Old forests are global carbon sinks
Old forests – those that are more than 200 years old – are not protected by international treaties because they were thought to be carbon neutral. But a team from Belgium says such forests actually continue to take up carbon dioxide and are therefore important carbon sinks.
Sebastiaan Luyssaert and colleagues at Antwerp University reckon that 15% of the world’s old forests, which are not usually considered when offsetting carbon dioxide emissions, provide at least 10% of the global terrestrial carbon sink. So disturbing these forests would release huge amounts of carbon into the atmosphere and seriously contribute to climate change.
Luyssaert and colleagues say old forests continue to store carbon over time periods of centuries, mainly in live woody tissues and decomposing leaf litter and soil. Although young forests admittedly store more carbon each year, they contain less biomass.
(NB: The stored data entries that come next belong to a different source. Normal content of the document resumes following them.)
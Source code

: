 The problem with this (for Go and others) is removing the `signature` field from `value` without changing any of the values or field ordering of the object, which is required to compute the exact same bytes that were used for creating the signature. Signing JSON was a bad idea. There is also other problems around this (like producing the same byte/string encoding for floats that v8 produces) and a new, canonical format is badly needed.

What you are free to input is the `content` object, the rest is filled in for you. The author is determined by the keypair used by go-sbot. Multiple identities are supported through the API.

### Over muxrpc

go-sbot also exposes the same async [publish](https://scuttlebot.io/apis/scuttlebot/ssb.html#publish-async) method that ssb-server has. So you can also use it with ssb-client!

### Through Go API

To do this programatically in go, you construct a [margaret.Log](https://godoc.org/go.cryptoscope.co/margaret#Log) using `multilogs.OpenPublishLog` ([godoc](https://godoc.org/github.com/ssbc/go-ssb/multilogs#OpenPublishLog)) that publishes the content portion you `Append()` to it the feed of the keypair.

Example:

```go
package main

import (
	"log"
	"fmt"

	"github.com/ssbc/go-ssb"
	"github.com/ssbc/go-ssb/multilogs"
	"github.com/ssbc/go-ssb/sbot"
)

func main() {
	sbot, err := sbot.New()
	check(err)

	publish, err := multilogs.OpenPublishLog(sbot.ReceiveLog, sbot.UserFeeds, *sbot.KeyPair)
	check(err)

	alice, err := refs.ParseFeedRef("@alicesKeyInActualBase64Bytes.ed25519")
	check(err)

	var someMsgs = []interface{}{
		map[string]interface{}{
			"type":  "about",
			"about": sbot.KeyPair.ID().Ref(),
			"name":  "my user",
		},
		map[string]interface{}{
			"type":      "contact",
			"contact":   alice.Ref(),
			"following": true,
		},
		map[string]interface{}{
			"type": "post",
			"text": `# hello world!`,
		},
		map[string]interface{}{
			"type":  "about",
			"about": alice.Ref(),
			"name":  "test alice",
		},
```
As a result, the total amount of carbon captured from the atmosphere in these younger forests is lower.
The researchers obtained their results by studying existing measurements of how much carbon is absorbed by and released from old forests in temperate and boreal regions around the world. These measurements included biomass studies combined with simple ecological modelling; productivity ratio (the amount of carbon added each year to forests compared to that released from the decomposition of dead plant matter); and air flow in and out of forests.
The team concluded that forests between 15 and 800 years of age are not carbon neutral as previously believed but can sequester around 1.3 gigatonnes of carbon per year. They are therefore crucial long-term carbon sinks and disturbing them would release vast quantities of carbon into the atmosphere. Most larger old forest landscapes are located in Russia, Canada, Alaska and the US Pacific Northwest, with smaller ones found in northern Scandinavia.
Luyssaert suggests that old forests should perhaps be protected under carbon trading schemes and other measures to combat climate change. Money being invested in newer forests could instead be directed towards protecting older ones, he says.
“We also need to create awareness,” he told environmentalresearchweb, “because deforestation is not just a tropical problem.”
Luyssaert’s team concentrated on forests in boreal and temperate regions since the data the researchers needed for tropical regions is lacking.
The researchers reported their work in Nature.